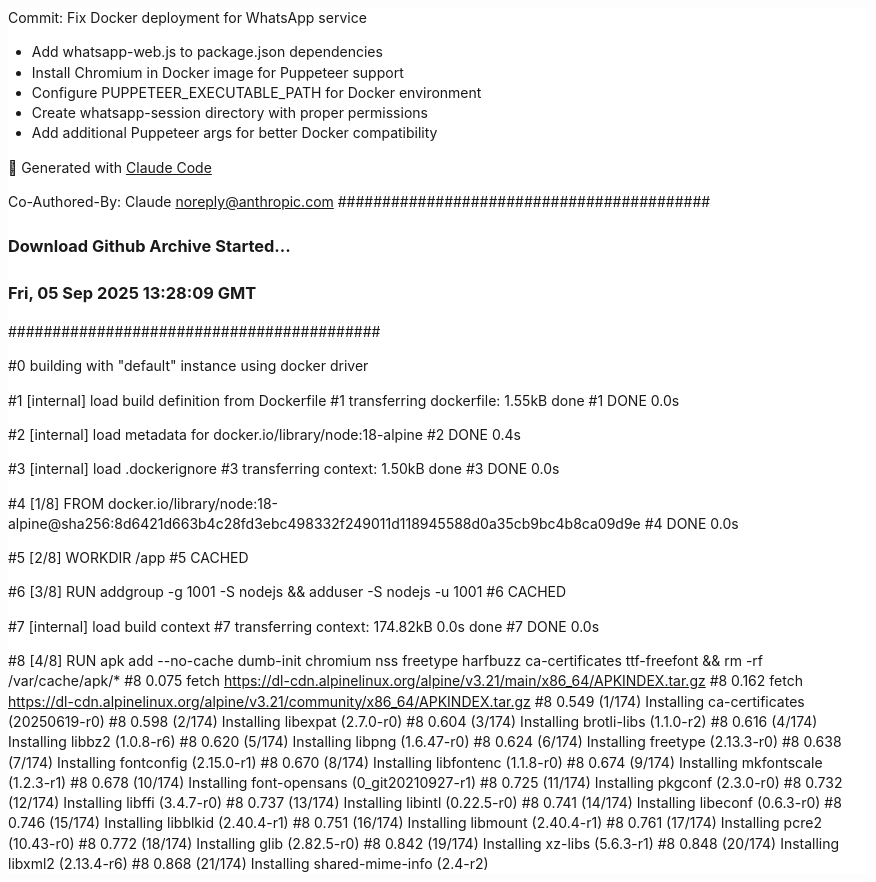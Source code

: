 Commit: Fix Docker deployment for WhatsApp service

- Add whatsapp-web.js to package.json dependencies
- Install Chromium in Docker image for Puppeteer support
- Configure PUPPETEER_EXECUTABLE_PATH for Docker environment
- Create whatsapp-session directory with proper permissions
- Add additional Puppeteer args for better Docker compatibility

🤖 Generated with [Claude Code](https://claude.ai/code)

Co-Authored-By: Claude <noreply@anthropic.com> 
##########################################
### Download Github Archive Started...
### Fri, 05 Sep 2025 13:28:09 GMT
##########################################

#0 building with "default" instance using docker driver

#1 [internal] load build definition from Dockerfile
#1 transferring dockerfile: 1.55kB done
#1 DONE 0.0s

#2 [internal] load metadata for docker.io/library/node:18-alpine
#2 DONE 0.4s

#3 [internal] load .dockerignore
#3 transferring context: 1.50kB done
#3 DONE 0.0s

#4 [1/8] FROM docker.io/library/node:18-alpine@sha256:8d6421d663b4c28fd3ebc498332f249011d118945588d0a35cb9bc4b8ca09d9e
#4 DONE 0.0s

#5 [2/8] WORKDIR /app
#5 CACHED

#6 [3/8] RUN addgroup -g 1001 -S nodejs &&     adduser -S nodejs -u 1001
#6 CACHED

#7 [internal] load build context
#7 transferring context: 174.82kB 0.0s done
#7 DONE 0.0s

#8 [4/8] RUN apk add --no-cache     dumb-init     chromium     nss     freetype     harfbuzz     ca-certificates     ttf-freefont     && rm -rf /var/cache/apk/*
#8 0.075 fetch https://dl-cdn.alpinelinux.org/alpine/v3.21/main/x86_64/APKINDEX.tar.gz
#8 0.162 fetch https://dl-cdn.alpinelinux.org/alpine/v3.21/community/x86_64/APKINDEX.tar.gz
#8 0.549 (1/174) Installing ca-certificates (20250619-r0)
#8 0.598 (2/174) Installing libexpat (2.7.0-r0)
#8 0.604 (3/174) Installing brotli-libs (1.1.0-r2)
#8 0.616 (4/174) Installing libbz2 (1.0.8-r6)
#8 0.620 (5/174) Installing libpng (1.6.47-r0)
#8 0.624 (6/174) Installing freetype (2.13.3-r0)
#8 0.638 (7/174) Installing fontconfig (2.15.0-r1)
#8 0.670 (8/174) Installing libfontenc (1.1.8-r0)
#8 0.674 (9/174) Installing mkfontscale (1.2.3-r1)
#8 0.678 (10/174) Installing font-opensans (0_git20210927-r1)
#8 0.725 (11/174) Installing pkgconf (2.3.0-r0)
#8 0.732 (12/174) Installing libffi (3.4.7-r0)
#8 0.737 (13/174) Installing libintl (0.22.5-r0)
#8 0.741 (14/174) Installing libeconf (0.6.3-r0)
#8 0.746 (15/174) Installing libblkid (2.40.4-r1)
#8 0.751 (16/174) Installing libmount (2.40.4-r1)
#8 0.761 (17/174) Installing pcre2 (10.43-r0)
#8 0.772 (18/174) Installing glib (2.82.5-r0)
#8 0.842 (19/174) Installing xz-libs (5.6.3-r1)
#8 0.848 (20/174) Installing libxml2 (2.13.4-r6)
#8 0.868 (21/174) Installing shared-mime-info (2.4-r2)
^^^^
-- TASK STATEMENT --
Line by line, print the records exactly, leaving the pictures behind.

-- RESPONSE FOR THIS EXERCISE --
Source code

: Commit: Fix Docker deployment for WhatsApp service

- Add whatsapp-web.js to package.json dependencies
- Install Chromium in Docker image for Puppeteer support
- Configure PUPPETEER_EXECUTABLE_PATH for Docker environment
- Create whatsapp-session directory with proper permissions
- Add additional Puppeteer args for better Docker compatibility

🤖 Generated with [Claude Code](https://claude.ai/code)

Co-Authored-By: Claude <noreply@anthropic.com> 
##########################################
### Download Github Archive Started...
### Fri, 05 Sep 2025 13:28:09 GMT
##########################################

#0 building with "default" instance using docker driver

#1 [internal] load build definition from Dockerfile
#1 transferring dockerfile: 1.55kB done
#1 DONE 0.0s

#2 [internal] load metadata for docker.io/library/node:18-alpine
#2 DONE 0.4s

#3 [internal] load .dockerignore
#3 transferring context: 1.50kB done
#3 DONE 0.0s

#4 [1/8] FROM docker.io/library/node:18-alpine@sha256:8d6421d663b4c28fd3ebc498332f249011d118945588d0a35cb9bc4b8ca09d9e
#4 DONE 0.0s

#5 [2/8] WORKDIR /app
#5 CACHED

#6 [3/8] RUN addgroup -g 1001 -S nodejs &&     adduser -S nodejs -u 1001
#6 CACHED

#7 [internal] load build context
#7 transferring context: 174.82kB 0.0s done
#7 DONE 0.0s

#8 [4/8] RUN apk add --no-cache     dumb-init     chromium     nss     freetype     harfbuzz     ca-certificates     ttf-freefont     && rm -rf /var/cache/apk/*
#8 0.075 fetch https://dl-cdn.alpinelinux.org/alpine/v3.21/main/x86_64/APKINDEX.tar.gz
#8 0.162 fetch https://dl-cdn.alpinelinux.org/alpine/v3.21/community/x86_64/APKINDEX.tar.gz
#8 0.549 (1/174) Installing ca-certificates (20250619-r0)
#8 0.598 (2/174) Installing libexpat (2.7.0-r0)
#8 0.604 (3/174) Installing brotli-libs (1.1.0-r2)
#8 0.616 (4/174) Installing libbz2 (1.0.8-r6)
#8 0.620 (5/174) Installing libpng (1.6.47-r0)
#8 0.624 (6/174) Installing freetype (2.13.3-r0)
#8 0.638 (7/174) Installing fontconfig (2.15.0-r1)
#8 0.670 (8/174) Installing libfontenc (1.1.8-r0)
#8 0.674 (9/174) Installing mkfontscale (1.2.3-r1)
#8 0.678 (10/174) Installing font-opensans (0_git20210927-r1)
#8 0.725 (11/174) Installing pkgconf (2.3.0-r0)
#8 0.732 (12/174) Installing libffi (3.4.7-r0)
#8 0.737 (13/174) Installing libintl (0.22.5-r0)
#8 0.741 (14/174) Installing libeconf (0.6.3-r0)
#8 0.746 (15/174) Installing libblkid (2.40.4-r1)
#8 0.751 (16/174) Installing libmount (2.40.4-r1)
#8 0.761 (17/174) Installing pcre2 (10.43-r0)
#8 0.772 (18/174) Installing glib (2.82.5-r0)
#8 0.842 (19/174) Installing xz-libs (5.6.3-r1)
#8 0.848 (20/174) Installing libxml2 (2.13.4-r6)
#8 0.868 (21/174) Installing shared-mime-info (2.4-r2)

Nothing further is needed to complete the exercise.